Asruex explota estas vulnerabilidades para comprometer los sistemas que ejecutan versiones antiguas del software en máquinas Windows y Mac, a pesar de que los parches han estado disponibles durante años.

«Debido a esta capacidad de infección única, los investigadores de seguridad podrían no considerar la verificación de archivos para detectar una infección de Asruex y seguir vigilando exclusivamente sus capacidades de puerta trasera», dice Trend Micro.

La muestra del archivo .PDF no era, en sí misma, maliciosa, sino que era portadora de una infección de Asruex. Si se abre con una versión anterior de Reader y Acrobat, el contenido del archivo se muestra normalmente, pero el malware comenzará a ejecutarse en segundo plano. Los archivos de Word infectados también actuarán de la misma manera. Asruex también puede aparecer como un ejecutable estándar.

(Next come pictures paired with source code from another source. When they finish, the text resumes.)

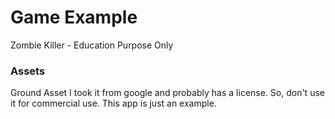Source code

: # Game Example

Zombie Killer - Education Purpose Only

### Assets
Ground Asset I took it from google and probably has a license. So, don't use it for commercial use.
This app is just an example.
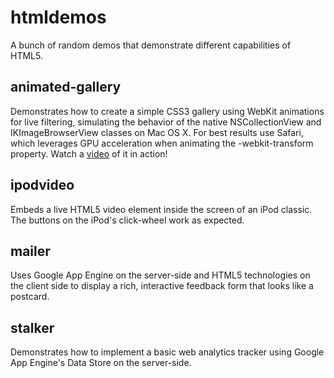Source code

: htmldemos
=========

A bunch of random demos that demonstrate different capabilities of HTML5.

animated-gallery
----------------

Demonstrates how to create a simple CSS3 gallery using WebKit animations for live filtering, simulating the behavior of the native NSCollectionView and IKImageBrowserView classes on Mac OS X. For best results use Safari, which leverages GPU acceleration when animating the -webkit-transform property. Watch a [video](http://vimeo.com/13605436) of it in action!

ipodvideo
---------

Embeds a live HTML5 video element inside the screen of an iPod classic. The buttons on the iPod's click-wheel work as expected.

mailer
------

Uses Google App Engine on the server-side and HTML5 technologies on the client side to display a rich, interactive feedback form that looks like a postcard.

stalker
-------

Demonstrates how to implement a basic web analytics tracker using Google App Engine's Data Store on the server-side.
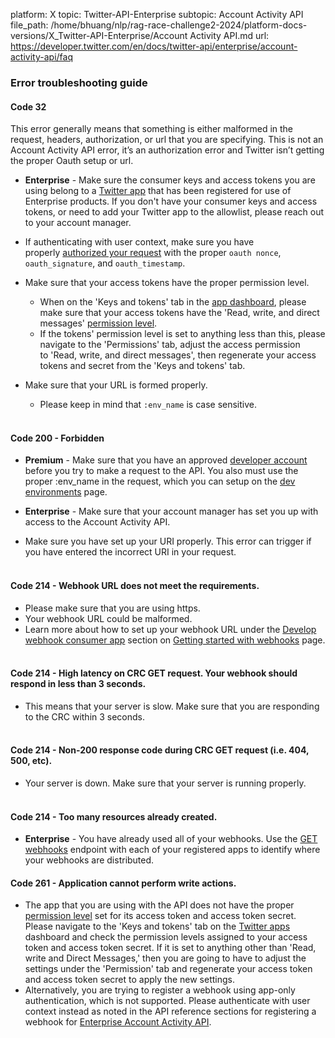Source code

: platform: X
topic: Twitter-API-Enterprise
subtopic: Account Activity API
file_path: /home/bhuang/nlp/rag-race-challenge2-2024/platform-docs-versions/X_Twitter-API-Enterprise/Account Activity API.md
url: https://developer.twitter.com/en/docs/twitter-api/enterprise/account-activity-api/faq


### Error troubleshooting guide

#### Code 32

This error generally means that something is either malformed in the request, headers, authorization, or url that you are specifying. This is not an Account Activity API error, it’s an authorization error and Twitter isn’t getting the proper Oauth setup or url.

* **Enterprise** - Make sure the consumer keys and access tokens you are using belong to a [Twitter app](https://developer.twitter.com/content/developer-twitter/en/docs/basics/developer-portal/guides/apps) that has been registered for use of Enterprise products. If you don't have your consumer keys and access tokens, or need to add your Twitter app to the allowlist, please reach out to your account manager.   
    
* If authenticating with user context, make sure you have properly [authorized your request](https://developer.twitter.com/content/developer-twitter/en/docs/basics/authentication/guides/authorizing-a-request) with the proper `oauth nonce`, `oauth_signature`, and `oauth_timestamp`.  
    
* Make sure that your access tokens have the proper permission level.
    * When on the 'Keys and tokens' tab in the [app dashboard](https://developer.twitter.com/content/developer-twitter/en/docs/basics/developer-portal/guides/apps), please make sure that your access tokens have the 'Read, write, and direct messages' [permission level](https://developer.twitter.com/content/developer-twitter/en/docs/basics/authentication/overview/application-permission-model). 
    * If the tokens' permission level is set to anything less than this, please navigate to the 'Permissions' tab, adjust the access permission to 'Read, write, and direct messages', then regenerate your access tokens and secret from the 'Keys and tokens' tab.

* Make sure that your URL is formed properly.
    * Please keep in mind that `:env_name` is case sensitive.  
         

#### Code 200 - Forbidden

* **Premium** - Make sure that you have an approved [developer account](https://developer.twitter.com/content/developer-twitter/en/docs/basics/developer-portal/overview) before you try to make a request to the API. You also must use the proper :env\_name in the request, which you can setup on the [dev environments](https://developer.twitter.com/content/developer-twitter/en/docs/basics/developer-portal/guides/dev-environments) page.  
    
* **Enterprise** - Make sure that your account manager has set you up with access to the Account Activity API.
* Make sure you have set up your URI properly. This error can trigger if you have entered the incorrect URI in your request.  
     

#### Code 214 - Webhook URL does not meet the requirements.

* Please make sure that you are using https.
* Your webhook URL could be malformed.
* Learn more about how to set up your webhook URL under the [Develop webhook consumer app](https://developer.twitter.com/content/developer-twitter/en/docs/twitter-api/enterprise/account-activity-api/guides/getting-started-with-webhooks#webhook-url) section on [Getting started with webhooks](https://developer.twitter.com/content/developer-twitter/en/docs/twitter-api/enterprise/account-activity-api/guides/getting-started-with-webhooks) page.  
     

#### Code 214 - High latency on CRC GET request. Your webhook should respond in less than 3 seconds.

* This means that your server is slow. Make sure that you are responding to the CRC within 3 seconds.  
     

#### Code 214 - Non-200 response code during CRC GET request (i.e. 404, 500, etc).

* Your server is down. Make sure that your server is running properly.  
     

#### Code 214 - Too many resources already created.

* **Enterprise** - You have already used all of your webhooks. Use the [GET webhooks](https://developer.twitter.com/content/developer-twitter/en/docs/twitter-api/enterprise/account-activity-api/api-reference/aaa-enterprise#get-account-activity-webhooks) endpoint with each of your registered apps to identify where your webhooks are distributed.   
      
    

#### Code 261 - Application cannot perform write actions.

* The app that you are using with the API does not have the proper [permission level](https://developer.twitter.com/content/developer-twitter/en/docs/basics/authentication/overview/application-permission-model) set for its access token and access token secret. Please navigate to the 'Keys and tokens' tab on the [Twitter apps](https://developer.twitter.com/content/developer-twitter/en/docs/basics/developer-portal/guides/apps) dashboard and check the permission levels assigned to your access token and access token secret. If it is set to anything other than 'Read, write and Direct Messages,' then you are going to have to adjust the settings under the 'Permission' tab and regenerate your access token and access token secret to apply the new settings.
* Alternatively, you are trying to register a webhook using app-only authentication, which is not supported. Please authenticate with user context instead as noted in the API reference sections for registering a webhook for [Enterprise Account Activity API](https://developer.twitter.com/content/developer-twitter/en/docs/twitter-api/enterprise/account-activity-api/api-reference/aaa-enterprise#post-account-activity-webhooks).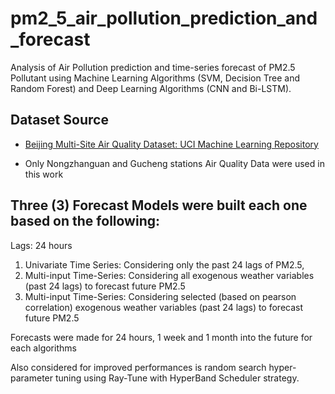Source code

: # pm2_5_air_pollution_prediction_and_forecast
Analysis of Air Pollution prediction and time-series forecast of PM2.5 Pollutant using Machine Learning Algorithms (SVM, Decision Tree and Random Forest) and Deep Learning Algorithms (CNN and Bi-LSTM).


## Dataset Source
- [Beijing Multi-Site Air Quality Dataset: UCI Machine Learning Repository](https://archive.ics.uci.edu/ml/datasets/Beijing+Multi-Site+Air-Quality+Data#)

- Only Nongzhanguan and Gucheng stations Air Quality Data were used in this work


## Three (3) Forecast Models were built each one based on the following:
Lags: 24 hours

1. Univariate Time Series: Considering only the past 24 lags of PM2.5, 
2. Multi-input Time-Series: Considering all exogenous weather variables (past 24 lags) to forecast future PM2.5
3. Multi-input Time-Series: Considering selected (based on pearson correlation) exogenous weather variables (past 24 lags) to forecast future PM2.5

Forecasts were made for 24 hours, 1 week and 1 month into the future for each algorithms

Also considered for improved performances is random search hyper-parameter tuning using Ray-Tune with HyperBand Scheduler strategy.

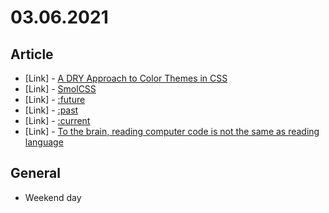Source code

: # 03.06.2021

## Article

- \[Link\] - [A DRY Approach to Color Themes in CSS](https://css-tricks.com/a-dry-approach-to-color-themes-in-css/)
- \[Link\] - [SmolCSS](https://css-tricks.com/smolcss/)
- \[Link\] - [:future](https://css-tricks.com/almanac/selectors/f/future/)
- \[Link\] - [:past](https://css-tricks.com/almanac/selectors/p/past/)
- \[Link\] - [:current](https://css-tricks.com/almanac/selectors/c/current/)
- \[Link\] - [To the brain, reading computer code is not the same as reading language](https://css-tricks.com/to-the-brain-reading-computer-code-is-not-the-same-as-reading-language/)

## General

- Weekend day
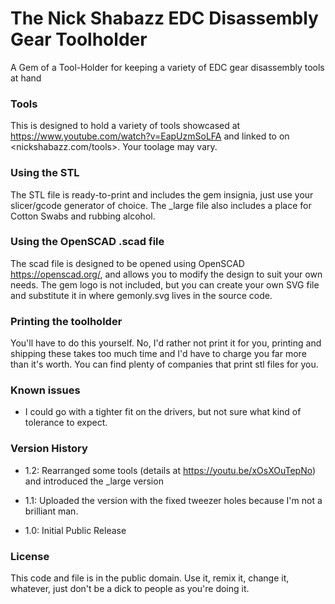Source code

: # The Nick Shabazz EDC Disassembly Gear Toolholder

A Gem of a Tool-Holder for keeping a variety of EDC gear disassembly tools at hand

### Tools

This is designed to hold a variety of tools showcased at <https://www.youtube.com/watch?v=EapUzmSoLFA> and linked to on <nickshabazz.com/tools>.  Your toolage may vary.

### Using the STL

The STL file is ready-to-print and includes the gem insignia, just use your slicer/gcode generator of choice.  The _large file also includes a place for Cotton Swabs and rubbing alcohol.

### Using the OpenSCAD .scad file

The scad file is designed to be opened using OpenSCAD <https://openscad.org/>, and allows you to modify the design to suit your own needs.  The gem logo is not included, but you can create your own SVG file and substitute it in where gemonly.svg lives in the source code.

### Printing the toolholder

You'll have to do this yourself.  No, I'd rather not print it for you, printing and shipping these takes too much time and I'd have to charge you far more than it's worth.  You can find plenty of companies that print stl files for you.

### Known issues

- I could go with a tighter fit on the drivers, but not sure what kind of tolerance to expect.

### Version History

- 1.2: Rearranged some tools (details at https://youtu.be/xOsXOuTepNo) and introduced the _large version

- 1.1: Uploaded the version with the fixed tweezer holes because I'm not a brilliant man.

- 1.0: Initial Public Release

### License

This code and file is in the public domain.  Use it, remix it, change it, whatever, just don't be a dick to people as you're doing it. 

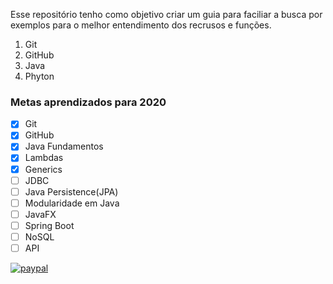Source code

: Esse repositório tenho como objetivo criar um guia para faciliar a busca por exemplos para o melhor entendimento dos recrusos e funções.

1. Git
2. GitHub
3. Java
4. Phyton



### Metas aprendizados para 2020

- [x] Git
- [x] GitHub
- [x] Java Fundamentos
- [x] Lambdas
- [x] Generics
- [ ] JDBC
- [ ] Java Persistence(JPA)
- [ ] Modularidade em Java
- [ ] JavaFX
- [ ] Spring Boot
- [ ] NoSQL
- [ ] API

[![paypal](https://www.paypalobjects.com/pt_BR/BR/i/btn/btn_donateCC_LG.gif)](https://www.paypal.com/cgi-bin/webscr?cmd=_donations&business=XKXDEBLJY88XJ&currency_code=BRL&source=url)
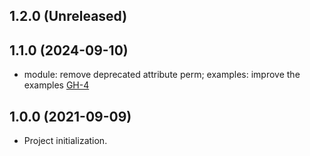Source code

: ## 1.2.0 (Unreleased)
## 1.1.0 (2024-09-10)

- module: remove deprecated attribute perm; examples: improve the examples [GH-4](https://github.com/alibabacloud-automation/terraform-alicloud-rocketmq-redis/pull/4)

## 1.0.0 (2021-09-09)

- Project initialization.
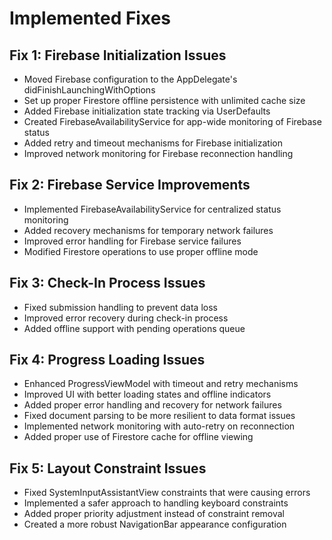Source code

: # Implemented Fixes

## Fix 1: Firebase Initialization Issues

- Moved Firebase configuration to the AppDelegate's didFinishLaunchingWithOptions
- Set up proper Firestore offline persistence with unlimited cache size
- Added Firebase initialization state tracking via UserDefaults
- Created FirebaseAvailabilityService for app-wide monitoring of Firebase status
- Added retry and timeout mechanisms for Firebase initialization
- Improved network monitoring for Firebase reconnection handling

## Fix 2: Firebase Service Improvements

- Implemented FirebaseAvailabilityService for centralized status monitoring
- Added recovery mechanisms for temporary network failures
- Improved error handling for Firebase service failures
- Modified Firestore operations to use proper offline mode

## Fix 3: Check-In Process Issues

- Fixed submission handling to prevent data loss
- Improved error recovery during check-in process
- Added offline support with pending operations queue

## Fix 4: Progress Loading Issues

- Enhanced ProgressViewModel with timeout and retry mechanisms
- Improved UI with better loading states and offline indicators
- Added proper error handling and recovery for network failures
- Fixed document parsing to be more resilient to data format issues
- Implemented network monitoring with auto-retry on reconnection
- Added proper use of Firestore cache for offline viewing

## Fix 5: Layout Constraint Issues

- Fixed SystemInputAssistantView constraints that were causing errors
- Implemented a safer approach to handling keyboard constraints
- Added proper priority adjustment instead of constraint removal
- Created a more robust NavigationBar appearance configuration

Una vez ejecutado en un sistema de destino, Asruex verificará los datos del sistema, incluidos los procesos en ejecución, las versiones del módulo, los nombres de archivo y ciertas cadenas en los nombres de disco para determinar si el malware se está ejecutando o no en un entorno de espacio aislado.

Si el PC pasa estas comprobaciones, se instala la puerta trasera del malware y puede comenzar el robo de datos. Asruex también se puede utilizar para la vigilancia continua y encubierta.

«Este caso es notable por el uso de vulnerabilidades que se han descubierto (y parchado) hace más de cinco años, cuando hemos visto esta variante de malware en la naturaleza durante solo un año», dice Trend Micro. «Esto sugiere que los ciberdelincuentes detrás de él habían ideado la variante sabiendo que los usuarios aún no han parcheado o actualizado a las nuevas versiones del software Adobe Acrobat y Adobe Reader».